____ Material provided
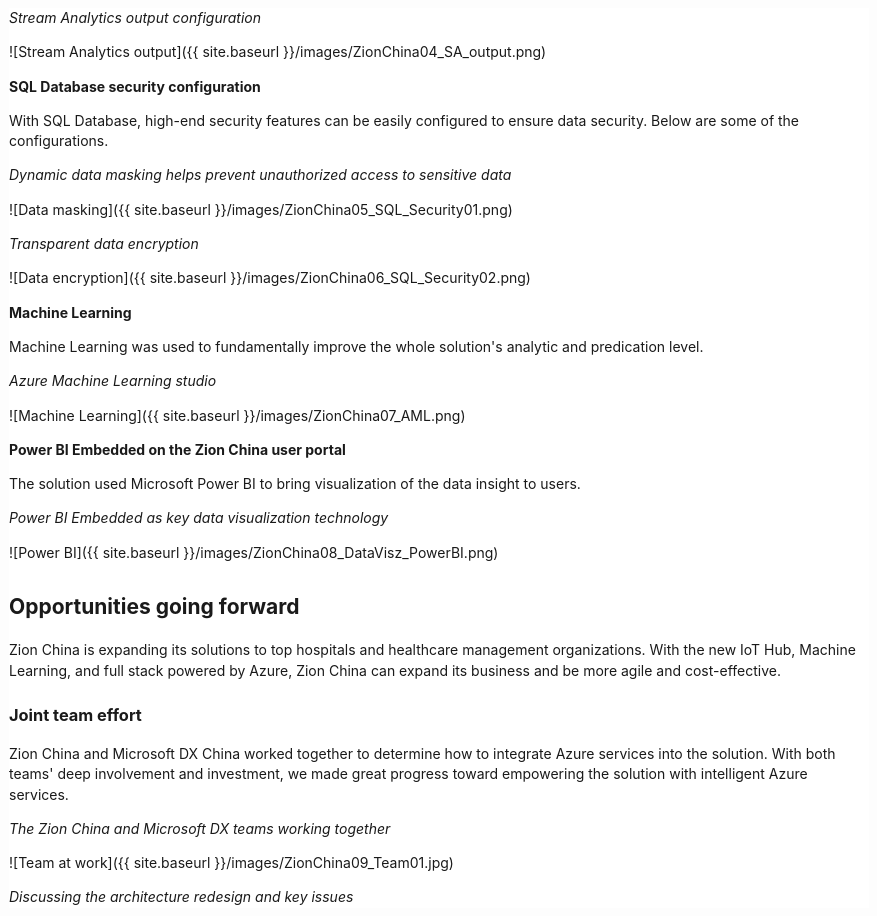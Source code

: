 *Stream Analytics output configuration*

![Stream Analytics output]({{ site.baseurl }}/images/ZionChina04_SA_output.png)


    
**SQL Database security configuration**

With SQL Database, high-end security features can be easily configured to ensure data security. Below are some of the configurations.

*Dynamic data masking helps prevent unauthorized access to sensitive data*

![Data masking]({{ site.baseurl }}/images/ZionChina05_SQL_Security01.png)


*Transparent data encryption*

![Data encryption]({{ site.baseurl }}/images/ZionChina06_SQL_Security02.png)


**Machine Learning**

Machine Learning was used to fundamentally improve the whole solution's analytic and predication level.

*Azure Machine Learning studio*

![Machine Learning]({{ site.baseurl }}/images/ZionChina07_AML.png)


**Power BI Embedded on the Zion China user portal**

The solution used Microsoft Power BI to bring visualization of the data insight to users.

*Power BI Embedded as key data visualization technology*

![Power BI]({{ site.baseurl }}/images/ZionChina08_DataVisz_PowerBI.png)


## Opportunities going forward

Zion China is expanding its solutions to top hospitals and healthcare management organizations. With the new IoT Hub, Machine Learning, and full stack powered by Azure, Zion China can expand its business and be more agile and cost-effective.

### Joint team effort

Zion China and Microsoft DX China worked together to determine how to integrate Azure services into the solution. With both teams' deep involvement and investment, we made great progress toward empowering the solution with intelligent Azure services.

*The Zion China and Microsoft DX teams working together*

![Team at work]({{ site.baseurl }}/images/ZionChina09_Team01.jpg)


*Discussing the architecture redesign and key issues*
________
• [Description of the task]: Only the lines from the one containing "to sensitive data*" through the end of the material should be copied, exactly as they stand; please keep both ends.

• [Result for this task]:
*Dynamic data masking helps prevent unauthorized access to sensitive data*

![Data masking]({{ site.baseurl }}/images/ZionChina05_SQL_Security01.png)


*Transparent data encryption*

![Data encryption]({{ site.baseurl }}/images/ZionChina06_SQL_Security02.png)


**Machine Learning**

Machine Learning was used to fundamentally improve the whole solution's analytic and predication level.

*Azure Machine Learning studio*

![Machine Learning]({{ site.baseurl }}/images/ZionChina07_AML.png)


**Power BI Embedded on the Zion China user portal**

The solution used Microsoft Power BI to bring visualization of the data insight to users.

*Power BI Embedded as key data visualization technology*

![Power BI]({{ site.baseurl }}/images/ZionChina08_DataVisz_PowerBI.png)


## Opportunities going forward

Zion China is expanding its solutions to top hospitals and healthcare management organizations. With the new IoT Hub, Machine Learning, and full stack powered by Azure, Zion China can expand its business and be more agile and cost-effective.

### Joint team effort

Zion China and Microsoft DX China worked together to determine how to integrate Azure services into the solution. With both teams' deep involvement and investment, we made great progress toward empowering the solution with intelligent Azure services.

*The Zion China and Microsoft DX teams working together*

![Team at work]({{ site.baseurl }}/images/ZionChina09_Team01.jpg)


*Discussing the architecture redesign and key issues*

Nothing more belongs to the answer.